RECORDS FOR THE EXERCISE:
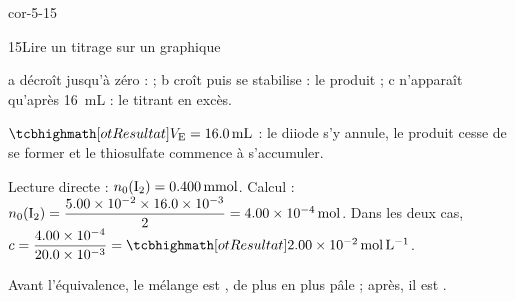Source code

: \begin{blocLivre}{cor-5-15}
\begin{corrige}{15}{Lire un titrage sur un graphique}
\begin{questions}
\item a décroît jusqu'à zéro :  ; b croît puis se stabilise : le produit  ; c n'apparaît qu'après
\qty{16}{mL} : le titrant  en excès.
\item $\res{V_\mathrm{E}=\qty{16,0}{mL}}$ : le diiode s'y annule, le produit cesse de se former et le thiosulfate commence à s'accumuler.
\item Lecture directe : $n_0(\ce{I2})=\qty{0,400}{mmol}$. Calcul : $n_0(\ce{I2})=\dfrac{\num{5.00e-2}\times\num{16.0e-3}}{2}=\qty{4,00e-4}{mol}$. Dans les deux
cas, $c=\dfrac{\num{4.00e-4}}{\num{20.0e-3}}=\res{\qty{2,00e-2}{mol.L^{-1}}}$.
\item Avant l'équivalence, le mélange est , de plus en plus pâle ; après, il est .
\end{questions}
\end{corrige}
\end{blocLivre}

INSTRUCTIONS FOR THE TASK: Look at the records above. Copy every line where the string "produit" occurs.

YOUR RESPONSE:
\item a décroît jusqu'à zéro :  ; b croît puis se stabilise : le produit  ; c n'apparaît qu'après
\item $\res{V_\mathrm{E}=\qty{16,0}{mL}}$ : le diiode s'y annule, le produit cesse de se former et le thiosulfate commence à s'accumuler.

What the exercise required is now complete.